| Exercise |
Go over the data and keep only the lines that include "public".

| Given records |
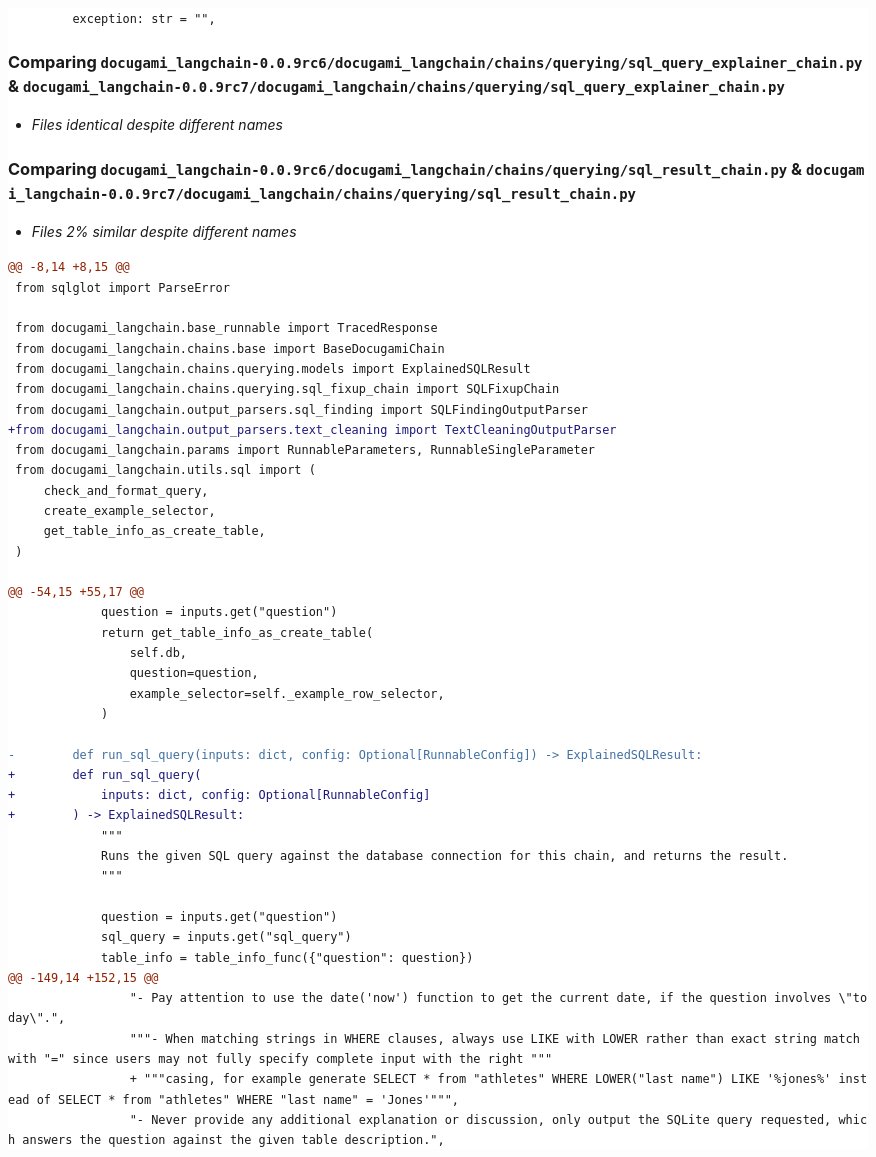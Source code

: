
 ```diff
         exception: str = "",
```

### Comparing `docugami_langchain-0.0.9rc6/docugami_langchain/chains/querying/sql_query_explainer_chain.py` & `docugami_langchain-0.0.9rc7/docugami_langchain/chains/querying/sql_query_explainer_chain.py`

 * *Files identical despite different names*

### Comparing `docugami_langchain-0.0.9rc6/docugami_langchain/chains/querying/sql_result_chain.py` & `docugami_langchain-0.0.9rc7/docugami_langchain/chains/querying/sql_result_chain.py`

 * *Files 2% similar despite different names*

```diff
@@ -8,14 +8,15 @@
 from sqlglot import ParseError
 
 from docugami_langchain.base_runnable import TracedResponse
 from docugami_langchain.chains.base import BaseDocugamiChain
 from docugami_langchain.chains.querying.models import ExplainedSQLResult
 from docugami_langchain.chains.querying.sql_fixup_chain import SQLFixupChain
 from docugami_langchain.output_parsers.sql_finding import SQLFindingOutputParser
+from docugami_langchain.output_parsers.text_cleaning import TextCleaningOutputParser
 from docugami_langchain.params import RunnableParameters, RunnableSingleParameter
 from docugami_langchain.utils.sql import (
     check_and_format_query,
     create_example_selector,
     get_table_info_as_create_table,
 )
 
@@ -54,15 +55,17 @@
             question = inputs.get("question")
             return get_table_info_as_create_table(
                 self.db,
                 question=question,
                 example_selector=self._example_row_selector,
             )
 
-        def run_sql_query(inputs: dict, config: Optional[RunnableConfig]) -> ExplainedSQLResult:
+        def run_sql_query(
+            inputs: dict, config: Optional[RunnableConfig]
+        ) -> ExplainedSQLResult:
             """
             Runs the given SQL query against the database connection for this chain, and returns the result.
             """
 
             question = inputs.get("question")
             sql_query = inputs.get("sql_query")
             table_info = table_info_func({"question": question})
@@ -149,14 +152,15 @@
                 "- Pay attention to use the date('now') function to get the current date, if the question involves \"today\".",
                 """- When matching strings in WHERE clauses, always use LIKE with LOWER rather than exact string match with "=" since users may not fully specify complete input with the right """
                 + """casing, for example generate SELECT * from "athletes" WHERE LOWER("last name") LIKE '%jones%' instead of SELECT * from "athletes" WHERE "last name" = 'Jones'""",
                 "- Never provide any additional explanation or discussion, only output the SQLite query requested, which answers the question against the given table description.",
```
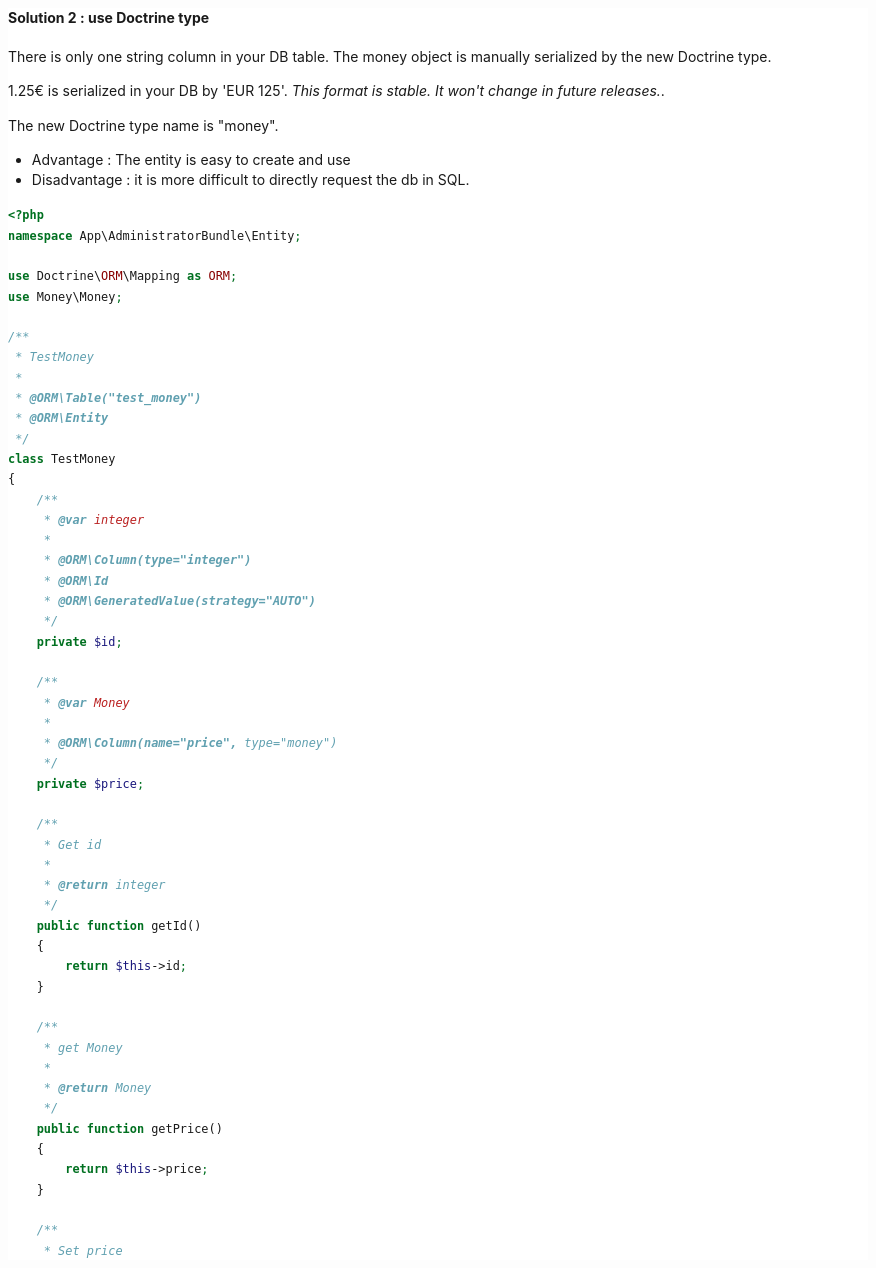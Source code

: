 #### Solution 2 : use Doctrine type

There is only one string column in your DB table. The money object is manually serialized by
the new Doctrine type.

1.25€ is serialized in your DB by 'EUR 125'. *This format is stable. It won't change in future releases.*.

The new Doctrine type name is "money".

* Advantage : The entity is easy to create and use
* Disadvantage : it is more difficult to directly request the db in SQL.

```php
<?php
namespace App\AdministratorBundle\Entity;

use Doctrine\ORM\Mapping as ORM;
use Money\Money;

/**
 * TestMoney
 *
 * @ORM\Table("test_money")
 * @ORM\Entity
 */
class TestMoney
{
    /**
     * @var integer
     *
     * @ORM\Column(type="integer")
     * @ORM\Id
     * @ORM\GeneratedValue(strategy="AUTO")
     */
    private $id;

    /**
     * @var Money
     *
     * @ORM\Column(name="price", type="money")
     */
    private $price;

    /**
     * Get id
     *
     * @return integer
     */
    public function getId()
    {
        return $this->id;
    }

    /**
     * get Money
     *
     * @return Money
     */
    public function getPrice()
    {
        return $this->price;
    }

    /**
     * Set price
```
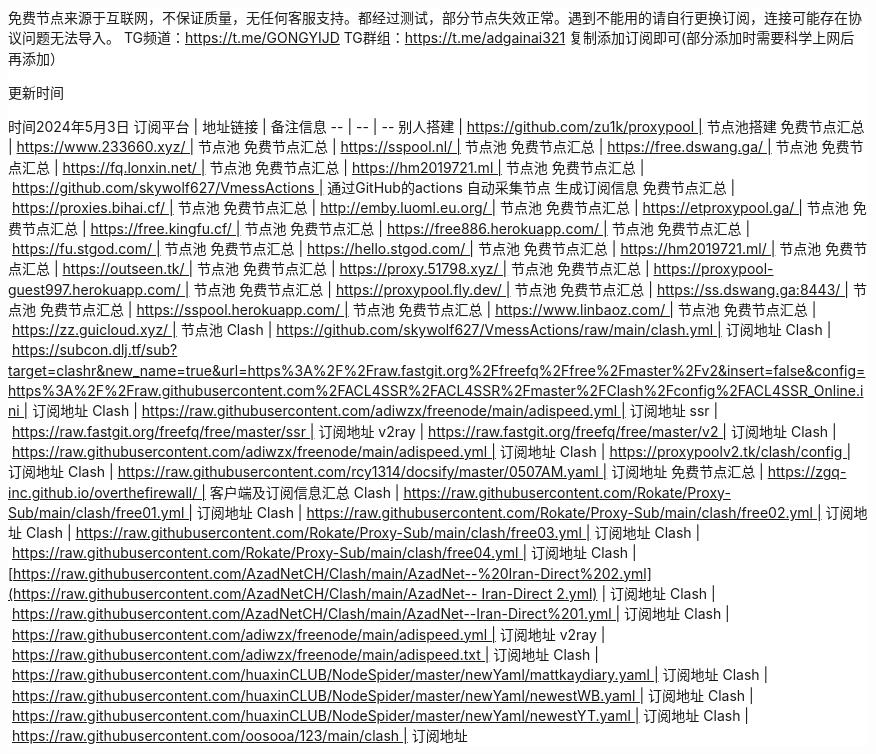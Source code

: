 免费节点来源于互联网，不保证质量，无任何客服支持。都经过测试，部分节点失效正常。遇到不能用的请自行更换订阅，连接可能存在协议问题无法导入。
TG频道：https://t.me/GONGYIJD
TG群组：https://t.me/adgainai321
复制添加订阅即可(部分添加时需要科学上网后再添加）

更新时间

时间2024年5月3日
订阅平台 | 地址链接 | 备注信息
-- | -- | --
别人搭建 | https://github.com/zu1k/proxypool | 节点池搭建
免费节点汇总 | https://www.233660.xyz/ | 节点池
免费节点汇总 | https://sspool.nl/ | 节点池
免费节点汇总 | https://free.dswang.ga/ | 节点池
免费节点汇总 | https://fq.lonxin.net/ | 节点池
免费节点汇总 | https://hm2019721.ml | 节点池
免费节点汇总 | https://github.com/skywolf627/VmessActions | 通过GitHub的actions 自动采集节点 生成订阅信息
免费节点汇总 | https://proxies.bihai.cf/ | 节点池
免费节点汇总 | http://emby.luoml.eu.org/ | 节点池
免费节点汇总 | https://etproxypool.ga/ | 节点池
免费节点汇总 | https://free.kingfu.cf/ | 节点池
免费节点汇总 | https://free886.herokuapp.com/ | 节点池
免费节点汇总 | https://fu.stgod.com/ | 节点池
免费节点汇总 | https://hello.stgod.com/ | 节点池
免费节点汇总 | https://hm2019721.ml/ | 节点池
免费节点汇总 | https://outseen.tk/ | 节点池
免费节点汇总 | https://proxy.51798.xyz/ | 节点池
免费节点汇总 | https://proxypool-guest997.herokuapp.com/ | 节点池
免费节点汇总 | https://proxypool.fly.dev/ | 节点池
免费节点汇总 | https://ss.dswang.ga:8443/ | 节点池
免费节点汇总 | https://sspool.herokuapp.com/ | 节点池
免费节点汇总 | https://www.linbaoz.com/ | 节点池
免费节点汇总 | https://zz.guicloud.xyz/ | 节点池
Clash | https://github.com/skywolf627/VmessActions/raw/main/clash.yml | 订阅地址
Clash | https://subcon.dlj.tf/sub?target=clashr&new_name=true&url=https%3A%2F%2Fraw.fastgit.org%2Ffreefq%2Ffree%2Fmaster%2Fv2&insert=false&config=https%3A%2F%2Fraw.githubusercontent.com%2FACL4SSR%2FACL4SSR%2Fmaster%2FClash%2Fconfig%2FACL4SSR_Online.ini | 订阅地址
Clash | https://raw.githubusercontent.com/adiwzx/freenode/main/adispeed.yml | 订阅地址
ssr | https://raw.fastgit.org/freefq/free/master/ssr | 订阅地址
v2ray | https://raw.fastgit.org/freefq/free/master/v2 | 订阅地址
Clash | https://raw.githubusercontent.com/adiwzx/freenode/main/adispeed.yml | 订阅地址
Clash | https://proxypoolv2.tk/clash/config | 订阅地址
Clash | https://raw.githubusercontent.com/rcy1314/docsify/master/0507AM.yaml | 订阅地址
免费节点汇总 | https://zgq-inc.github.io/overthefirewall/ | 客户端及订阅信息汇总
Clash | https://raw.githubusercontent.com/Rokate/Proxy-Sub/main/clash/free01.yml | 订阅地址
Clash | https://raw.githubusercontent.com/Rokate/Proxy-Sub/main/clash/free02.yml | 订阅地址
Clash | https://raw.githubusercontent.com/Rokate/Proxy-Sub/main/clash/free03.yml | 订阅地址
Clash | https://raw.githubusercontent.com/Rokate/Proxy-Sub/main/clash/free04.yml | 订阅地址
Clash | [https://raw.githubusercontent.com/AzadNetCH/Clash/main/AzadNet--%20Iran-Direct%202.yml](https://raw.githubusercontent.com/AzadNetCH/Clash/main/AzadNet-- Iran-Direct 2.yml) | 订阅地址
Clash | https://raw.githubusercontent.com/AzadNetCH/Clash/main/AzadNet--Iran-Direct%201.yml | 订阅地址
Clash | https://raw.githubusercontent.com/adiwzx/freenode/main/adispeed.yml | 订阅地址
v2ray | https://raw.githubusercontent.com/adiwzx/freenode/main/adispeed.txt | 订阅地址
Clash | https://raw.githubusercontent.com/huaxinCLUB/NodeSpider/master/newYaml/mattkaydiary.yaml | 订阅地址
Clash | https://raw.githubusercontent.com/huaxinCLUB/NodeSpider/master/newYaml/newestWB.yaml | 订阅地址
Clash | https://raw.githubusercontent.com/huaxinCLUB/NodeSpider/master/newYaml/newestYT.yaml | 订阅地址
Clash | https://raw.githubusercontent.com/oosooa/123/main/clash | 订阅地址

| Finished task |
    public function getId()
    public function getPrice()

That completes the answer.